Le Lauréat du prix Assia Djebar, M’henni Khalifi : « Faire de la littérature amazighe un champ d’expression et de création »

Le Lauréat du prix Assia Djebar, M’henni Khalifi : « Faire de la littérature amazighe un champ d’expression et de création »

Le lauréat du Grand prix Assia Djebar, M’henni Khalifi, en langue amazighe s’est exprimé au sujet de cette consécration et de l’évolution de l’édition en tamazight dans un entretien accordé quotidien Reporters.

Le romancier a déclaré : « Je suis naturellement ravi et content d’être distingué. C’est une récompense à mes efforts. Cela dit, mon mot va à tous ceux qui ont présenté leurs textes au Grand Prix dans les différentes variantes de tamazight. Je leur dis que c’est une fierté d’être distingué, mais le fait de ne pas être lauréat ne devrait pas les dissuader d’écrire dans cette belle langue. », il a ajouté : « Bien au contraire, ils doivent écrire et travailler dur pour la promouvoir, la généraliser et la mettre au diapason des développements juridiques et institutionnels. Je parle de la Constitution de 2016, qui a hissé tamazight au rang de langue officielle du pays. A côté de cette reconnaissance historique, il y a maintenant place pour le travail individuel et collectif. Les écrivains de langue amazighe doivent avoir confiance en eux-mêmes, travailler pour s’améliorer et parvenir à faire de la littérature d’expression amazighe un champ d’expression et de création aussi important que la littérature d’expression arabe et française en Algérie. ».
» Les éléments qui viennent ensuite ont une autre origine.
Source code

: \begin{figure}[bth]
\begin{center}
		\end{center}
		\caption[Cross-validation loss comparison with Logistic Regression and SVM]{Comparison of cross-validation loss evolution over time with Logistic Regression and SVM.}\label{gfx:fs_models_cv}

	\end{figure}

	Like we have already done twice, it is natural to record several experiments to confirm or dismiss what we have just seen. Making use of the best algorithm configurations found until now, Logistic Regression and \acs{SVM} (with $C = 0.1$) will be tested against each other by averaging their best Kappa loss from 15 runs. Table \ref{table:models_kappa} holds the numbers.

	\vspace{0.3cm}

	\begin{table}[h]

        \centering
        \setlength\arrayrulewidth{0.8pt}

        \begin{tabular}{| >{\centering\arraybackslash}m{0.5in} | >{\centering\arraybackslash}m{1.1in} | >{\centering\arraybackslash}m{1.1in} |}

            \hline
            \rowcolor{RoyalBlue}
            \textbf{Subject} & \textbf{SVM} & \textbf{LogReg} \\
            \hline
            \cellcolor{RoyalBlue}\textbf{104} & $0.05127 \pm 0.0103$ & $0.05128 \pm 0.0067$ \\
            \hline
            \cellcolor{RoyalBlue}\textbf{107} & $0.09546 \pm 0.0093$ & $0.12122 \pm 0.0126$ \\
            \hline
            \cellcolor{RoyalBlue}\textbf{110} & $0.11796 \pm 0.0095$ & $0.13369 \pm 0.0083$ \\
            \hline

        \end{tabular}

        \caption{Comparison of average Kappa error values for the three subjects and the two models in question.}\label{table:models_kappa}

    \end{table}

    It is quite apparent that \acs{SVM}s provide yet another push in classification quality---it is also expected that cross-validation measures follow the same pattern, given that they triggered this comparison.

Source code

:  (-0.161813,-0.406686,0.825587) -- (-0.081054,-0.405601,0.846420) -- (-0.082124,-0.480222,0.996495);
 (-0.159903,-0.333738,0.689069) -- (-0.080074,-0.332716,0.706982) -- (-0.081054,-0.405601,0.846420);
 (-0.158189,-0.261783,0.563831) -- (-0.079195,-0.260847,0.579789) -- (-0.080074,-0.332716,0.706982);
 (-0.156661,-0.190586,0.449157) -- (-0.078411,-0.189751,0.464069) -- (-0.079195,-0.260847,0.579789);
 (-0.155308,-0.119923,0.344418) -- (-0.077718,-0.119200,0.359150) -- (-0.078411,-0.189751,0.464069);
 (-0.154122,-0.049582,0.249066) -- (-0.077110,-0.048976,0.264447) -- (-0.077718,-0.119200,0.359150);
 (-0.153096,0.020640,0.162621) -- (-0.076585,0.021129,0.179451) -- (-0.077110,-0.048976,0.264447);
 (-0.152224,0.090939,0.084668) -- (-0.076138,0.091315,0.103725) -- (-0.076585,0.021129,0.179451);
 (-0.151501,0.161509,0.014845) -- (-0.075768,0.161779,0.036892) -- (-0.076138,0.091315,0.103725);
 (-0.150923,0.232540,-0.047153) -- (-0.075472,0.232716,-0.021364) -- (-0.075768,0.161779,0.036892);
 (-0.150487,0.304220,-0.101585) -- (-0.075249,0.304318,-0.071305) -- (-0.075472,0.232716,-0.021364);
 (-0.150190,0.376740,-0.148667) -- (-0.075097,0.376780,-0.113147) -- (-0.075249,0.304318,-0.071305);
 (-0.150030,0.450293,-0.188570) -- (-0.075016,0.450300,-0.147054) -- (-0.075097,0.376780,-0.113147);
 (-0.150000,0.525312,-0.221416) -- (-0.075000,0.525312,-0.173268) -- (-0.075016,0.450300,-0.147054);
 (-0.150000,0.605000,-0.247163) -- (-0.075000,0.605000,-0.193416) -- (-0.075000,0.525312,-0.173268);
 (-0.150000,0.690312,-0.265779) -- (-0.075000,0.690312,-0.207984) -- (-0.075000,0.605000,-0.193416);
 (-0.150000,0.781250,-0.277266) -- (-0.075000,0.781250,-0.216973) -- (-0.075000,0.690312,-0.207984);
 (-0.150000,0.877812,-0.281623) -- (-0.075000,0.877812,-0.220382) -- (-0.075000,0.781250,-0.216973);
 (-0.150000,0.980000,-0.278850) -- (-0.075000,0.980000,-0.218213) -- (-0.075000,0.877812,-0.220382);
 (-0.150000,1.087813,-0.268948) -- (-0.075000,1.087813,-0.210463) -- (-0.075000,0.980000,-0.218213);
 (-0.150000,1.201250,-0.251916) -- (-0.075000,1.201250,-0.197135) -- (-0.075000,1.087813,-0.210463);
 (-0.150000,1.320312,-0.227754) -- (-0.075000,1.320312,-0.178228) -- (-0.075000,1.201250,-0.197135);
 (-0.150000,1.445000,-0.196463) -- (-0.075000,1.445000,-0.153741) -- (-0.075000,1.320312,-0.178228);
Au sujet de l’édition en langue amazigh, le lauréat de l’édition 2018 dira : « L’édition en tamazight était vraiment à la traîne, mais depuis l’officialisation de tamazight, la production littéraire comme l’édition connaissent un frémissement en dépit de toutes les difficultés que rencontre l’édition dans notre pays, en général. », avant d’enchaîner : « Auparavant, il n’y avait pas de marché du livre amazigh, il n’est pas encore consistant mais il se crée grâce à des éditeurs qui ont le mérite de donner de la visibilité à la production en tamazight. ».

Concernant les intrigues et les personnages de son livre, M’henni Khalifi dira : « Pour aller vite, le texte met en scène le personnage de Slimane, une vieille personne qui perd la raison, une figure qui oscille entre le normal et l’anormal puis qui glisse dans l’irrationalité. Mieux vaut le lire et conseiller de le lire, je pense. Cela permettra le débat au moins pour avancer en littérature comme dans toute chose. ».